Hacking iPhone, Safari, Firefox, IE8 is easy at least it was for researchers at the annual Pwn2Own contest at the CanSecWest security conference in Vancouver.
The participants demonstrated their skills showing they could easily hack the aforementioned without having physical access to the computer.
At the CanSecWest Hacking Contest Charlie Miller, a principal security analyst at Independent Security Evaluators, was successful in hacking Safari on a MacBook Pro and won $10,000. The previous year, he had won $5,000 by exploiting a hole in Safari. He has even hacked MacBook Air.

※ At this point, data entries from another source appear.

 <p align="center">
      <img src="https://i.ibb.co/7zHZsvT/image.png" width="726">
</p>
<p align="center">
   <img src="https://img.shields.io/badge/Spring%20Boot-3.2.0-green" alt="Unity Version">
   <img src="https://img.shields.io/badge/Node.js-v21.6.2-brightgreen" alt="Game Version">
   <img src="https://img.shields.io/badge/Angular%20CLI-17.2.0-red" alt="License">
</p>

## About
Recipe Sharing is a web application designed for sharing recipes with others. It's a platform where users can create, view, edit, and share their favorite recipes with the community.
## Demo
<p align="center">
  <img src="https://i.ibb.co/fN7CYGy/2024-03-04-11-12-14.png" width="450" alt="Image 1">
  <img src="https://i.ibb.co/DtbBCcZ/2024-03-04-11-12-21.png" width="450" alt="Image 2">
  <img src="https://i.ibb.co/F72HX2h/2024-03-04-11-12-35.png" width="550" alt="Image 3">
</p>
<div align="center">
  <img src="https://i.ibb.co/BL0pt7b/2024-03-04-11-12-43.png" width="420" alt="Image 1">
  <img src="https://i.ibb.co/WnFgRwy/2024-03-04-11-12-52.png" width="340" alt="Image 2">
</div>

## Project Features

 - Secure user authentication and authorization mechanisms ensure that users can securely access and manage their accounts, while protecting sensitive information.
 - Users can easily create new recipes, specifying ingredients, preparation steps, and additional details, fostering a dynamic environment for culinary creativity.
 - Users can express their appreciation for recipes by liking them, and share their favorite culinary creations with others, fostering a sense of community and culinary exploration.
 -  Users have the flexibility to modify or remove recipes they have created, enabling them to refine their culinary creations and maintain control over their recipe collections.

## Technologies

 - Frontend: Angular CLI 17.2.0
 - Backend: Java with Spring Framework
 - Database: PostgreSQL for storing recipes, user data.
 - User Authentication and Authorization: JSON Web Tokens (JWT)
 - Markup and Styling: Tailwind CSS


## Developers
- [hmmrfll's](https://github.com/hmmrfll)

Other participants who had other achievements to their credit included Peter Vreugdenhil, an independent security researcher from the Netherlands, gained access to the security features in IE 8 and won $10,000; Nils, head of research at UK-based MWR InfoSecurity, who was able to hack Firefox; and two participants were able to breach the iPhone codes – Ralf Philipp Weinmann of the University of Luxembourg and Vincenzo Iozzo of German company Zynamics.

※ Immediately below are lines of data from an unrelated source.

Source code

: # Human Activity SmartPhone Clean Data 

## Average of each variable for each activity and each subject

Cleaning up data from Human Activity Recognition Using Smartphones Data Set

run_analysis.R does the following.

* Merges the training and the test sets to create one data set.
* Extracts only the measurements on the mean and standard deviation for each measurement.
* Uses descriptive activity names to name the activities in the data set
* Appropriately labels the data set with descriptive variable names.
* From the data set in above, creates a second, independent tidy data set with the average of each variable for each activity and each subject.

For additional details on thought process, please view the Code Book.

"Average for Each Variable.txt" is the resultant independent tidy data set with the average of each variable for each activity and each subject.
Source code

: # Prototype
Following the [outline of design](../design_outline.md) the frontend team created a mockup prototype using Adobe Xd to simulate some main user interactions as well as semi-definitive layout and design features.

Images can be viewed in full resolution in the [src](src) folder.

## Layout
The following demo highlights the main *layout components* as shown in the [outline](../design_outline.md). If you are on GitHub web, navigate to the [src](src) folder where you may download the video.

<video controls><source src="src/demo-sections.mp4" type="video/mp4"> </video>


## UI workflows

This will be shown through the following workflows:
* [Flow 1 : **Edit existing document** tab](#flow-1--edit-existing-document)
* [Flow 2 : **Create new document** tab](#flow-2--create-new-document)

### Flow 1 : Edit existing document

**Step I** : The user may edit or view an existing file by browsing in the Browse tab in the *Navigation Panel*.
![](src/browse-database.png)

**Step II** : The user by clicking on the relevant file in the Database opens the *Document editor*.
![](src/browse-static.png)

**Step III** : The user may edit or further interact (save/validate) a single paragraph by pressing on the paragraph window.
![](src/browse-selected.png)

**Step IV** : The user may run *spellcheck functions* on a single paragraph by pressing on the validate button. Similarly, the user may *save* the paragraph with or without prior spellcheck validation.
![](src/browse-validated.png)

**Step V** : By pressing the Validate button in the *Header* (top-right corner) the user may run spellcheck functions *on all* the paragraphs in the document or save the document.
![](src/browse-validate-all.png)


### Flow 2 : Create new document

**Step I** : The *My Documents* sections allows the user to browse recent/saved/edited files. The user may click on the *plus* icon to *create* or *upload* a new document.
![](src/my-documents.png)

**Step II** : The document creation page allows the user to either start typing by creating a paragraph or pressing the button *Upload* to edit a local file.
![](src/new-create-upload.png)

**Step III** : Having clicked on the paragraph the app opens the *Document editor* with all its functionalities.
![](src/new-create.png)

Both will share the prize money worth $15,000 for iPhone hacking. Weinmann said, “The payload executes and uploads the local SMS database of the phone to the server we control.”
Because Iozzo was late for the contest, Thomas Dullien, alias, Halvar Flake, his Zynamics colleague, served as his proxy and said “Bypassing the code signing was a major issue,” adding that the technique that they employed had been known since 1997 but never tried on an ARM processor.

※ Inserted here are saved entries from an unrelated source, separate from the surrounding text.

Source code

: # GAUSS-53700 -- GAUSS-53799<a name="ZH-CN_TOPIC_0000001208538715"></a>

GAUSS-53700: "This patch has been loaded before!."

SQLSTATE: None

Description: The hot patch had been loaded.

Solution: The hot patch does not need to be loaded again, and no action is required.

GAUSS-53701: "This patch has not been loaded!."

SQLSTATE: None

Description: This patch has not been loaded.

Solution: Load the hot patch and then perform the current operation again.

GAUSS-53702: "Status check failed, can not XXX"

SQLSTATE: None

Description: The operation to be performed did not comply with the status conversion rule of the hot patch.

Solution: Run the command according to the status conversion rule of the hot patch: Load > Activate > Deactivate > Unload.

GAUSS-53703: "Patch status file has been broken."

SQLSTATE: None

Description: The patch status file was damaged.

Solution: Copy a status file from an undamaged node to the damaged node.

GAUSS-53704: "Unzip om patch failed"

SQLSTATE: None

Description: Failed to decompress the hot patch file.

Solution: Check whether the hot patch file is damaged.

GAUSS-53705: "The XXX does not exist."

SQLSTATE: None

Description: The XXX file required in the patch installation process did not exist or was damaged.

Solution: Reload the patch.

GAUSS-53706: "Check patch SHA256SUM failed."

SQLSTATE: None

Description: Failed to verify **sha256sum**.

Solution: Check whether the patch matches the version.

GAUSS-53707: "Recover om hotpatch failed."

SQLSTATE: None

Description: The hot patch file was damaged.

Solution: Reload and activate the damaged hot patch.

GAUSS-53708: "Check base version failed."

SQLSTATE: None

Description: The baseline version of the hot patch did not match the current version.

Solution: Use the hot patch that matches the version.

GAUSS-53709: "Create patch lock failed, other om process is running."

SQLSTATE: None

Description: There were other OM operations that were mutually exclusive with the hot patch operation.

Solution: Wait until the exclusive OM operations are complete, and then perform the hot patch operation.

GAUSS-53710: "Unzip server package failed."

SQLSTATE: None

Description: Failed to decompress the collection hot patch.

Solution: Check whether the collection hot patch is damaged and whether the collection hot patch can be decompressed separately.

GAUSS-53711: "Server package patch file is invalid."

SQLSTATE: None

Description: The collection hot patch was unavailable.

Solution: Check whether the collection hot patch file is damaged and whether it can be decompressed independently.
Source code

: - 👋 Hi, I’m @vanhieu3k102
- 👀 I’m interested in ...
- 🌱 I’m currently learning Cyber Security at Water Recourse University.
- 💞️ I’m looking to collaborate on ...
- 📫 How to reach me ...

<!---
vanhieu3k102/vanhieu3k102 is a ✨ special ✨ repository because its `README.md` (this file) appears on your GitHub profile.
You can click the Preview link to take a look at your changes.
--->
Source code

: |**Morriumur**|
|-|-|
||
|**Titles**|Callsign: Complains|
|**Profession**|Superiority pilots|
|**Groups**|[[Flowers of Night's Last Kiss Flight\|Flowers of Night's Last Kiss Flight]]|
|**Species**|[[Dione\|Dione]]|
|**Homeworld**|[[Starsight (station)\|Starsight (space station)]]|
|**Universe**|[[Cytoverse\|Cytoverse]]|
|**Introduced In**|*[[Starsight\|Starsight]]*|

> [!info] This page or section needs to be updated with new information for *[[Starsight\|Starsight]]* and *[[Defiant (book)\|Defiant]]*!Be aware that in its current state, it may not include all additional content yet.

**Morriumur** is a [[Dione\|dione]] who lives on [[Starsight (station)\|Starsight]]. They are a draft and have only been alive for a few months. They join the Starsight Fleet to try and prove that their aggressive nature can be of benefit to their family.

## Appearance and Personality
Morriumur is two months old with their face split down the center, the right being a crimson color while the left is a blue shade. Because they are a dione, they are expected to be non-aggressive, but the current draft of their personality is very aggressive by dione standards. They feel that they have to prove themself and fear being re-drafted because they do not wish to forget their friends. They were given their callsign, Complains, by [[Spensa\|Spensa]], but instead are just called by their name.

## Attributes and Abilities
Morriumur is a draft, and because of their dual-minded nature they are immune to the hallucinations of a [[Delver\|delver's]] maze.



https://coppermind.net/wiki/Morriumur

Miller, who hacked Safari on a MacBook Pro, did not provide details of his exploits, but said,
“I got an interactive shell (interface) on his box so I could run any commands I want. He had no idea and his machine was totally patched. It was very reliable. Some researchers say it’s ‘weaponized,’ which means it always works.”
Vreugdenhil, who hacked IE8, said he bypassed ASLR (Address Space Layout Randomization) and evaded DEP (Data Execution Prevention) that have been designed to prevent attacks on the browser.
Vincenzo Iozzo now has user rights on the computer he had targeted to demonstrate his hacking skills.
A Microsoft representative there said that the company would investigate the “vulnerabilities” as to how ASLR and DEP could be bypassed. Pete LePage, an IE product manager, said “We’re not aware right now of any attacks taking place.”